Before going further, a little context: at the heart of appreciating Korean cuisine is the understanding that unlike Japan, where food developed with little foreign influence until the late-1800s, Korea’s fare evolved from a combination of traditional agriculture and the contributions of occupying groups, including the nomadic tribes of Mongolia and the conquering armies of China and Japan. Despite this the Korean diet has remained centred on three core food groups – rice, vegetables and meat – with each colonising force adding its own influence.
For my journey of discovery I enlisted a Korean friend and gave him some clear instructions. First up, I wanted to go to a place where, when I shut my eyes and tasted the food, I was transport to the neon-lit heartland of Seoul. Next, I wanted something that was not over-the-top expensive, a bane that strikes a number of South Korean establishments in the Penh. Finally, ever the bike peddler, I wanted something that was central and not out in the boondocks. “Easy,” my epicurean guide replied. “Jaru on Street 225.”
It’s 7:30pm on a Sunday evening and I’m seated at Jaru, a mere stone’s throw from the Royal University of Phnom Penh. Already the table is covered with small dishes and we haven’t even ordered yet. My guide, seeing the doubt on my face (“What? Where did this come from?”), tells me these are appetisers that traditionally accompany the beginning of a meal in Korea. When in Seoul…
Looking beyond the starters I decide on Jaru’s full dine-set ($8) to get the full K-food experience. Two things are soon clear. First, it’s habit for most of the food to arrive in one wave and very quickly our table is brimming with plates and it’s difficult to find a space for our drinks (sadly there’s no Korean beer here). Second is that while portions are numerous, servings are small. This emphasis on side dishes, banchan in Korean, is a defining feature of the nation’s cuisine with the various foods intended to complement the main serving of rice.

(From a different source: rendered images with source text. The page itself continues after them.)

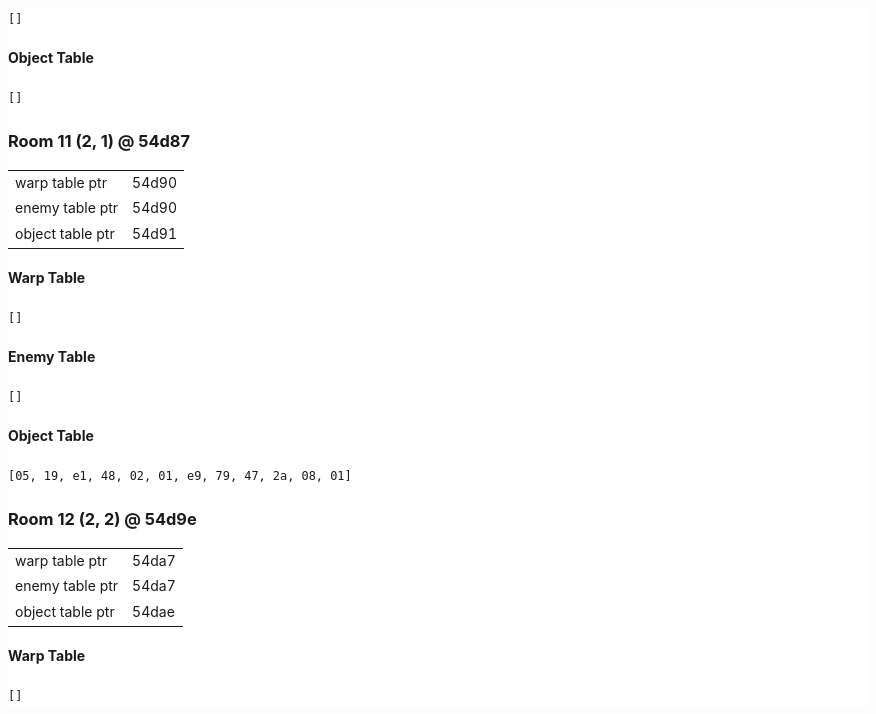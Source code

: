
 ```
[]
```

#### Object Table

```
[]
```

### Room 11 (2, 1) @ 54d87

| | |
|-|-|
| warp table ptr | 54d90 |
| enemy table ptr | 54d90 |
| object table ptr | 54d91 |

#### Warp Table

```
[]
```

#### Enemy Table

```
[]
```

#### Object Table

```
[05, 19, e1, 48, 02, 01, e9, 79, 47, 2a, 08, 01]
```

### Room 12 (2, 2) @ 54d9e

| | |
|-|-|
| warp table ptr | 54da7 |
| enemy table ptr | 54da7 |
| object table ptr | 54dae |

#### Warp Table

```
[]
```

Now I may know my Super Junior from my Big Bang, but I’m struggling to work out the parentage of some of the food set out before me. There is kimchi, of course: fermented cabbage which manages to be spicy and sour in the same bite. There’s also a fried fish: small but extremely tasty, it’s called ‘croaker’ and has to be imported from marine farms back in Korea.
Close runner-up are three strips of fried pork belly. Nicely seasoned, like the fish they’re big on taste but small on plate-size. Some marinated mushrooms (I have to ask my friend what they are) provide the Korean equivalent of ‘If you don’t eat your greens, you get no dessert.’ Next up is a dish of grilled marinated beef known in Korean as bulgogi and which regularly graces Top 50 lists for the planet’s most delicious foods. I’ve been dying to see what the fuss is about and am pleased to report the Jaru version is well seasoned and perfectly cooked.
For the penultimate treat we’re served soup, which arrives on a sizzling hot plate. The presence of fermented soya-bean base, know in Korea as doenjan, gives the soup its name and results in a dish that resembles miso in taste. However, this is an altogether more exciting fare than the Japanese variety: added to the mix are minced pork, zucchini, onion, potato, chillies and capsicum. It’s a ‘miso stew’ – and it’s outstanding.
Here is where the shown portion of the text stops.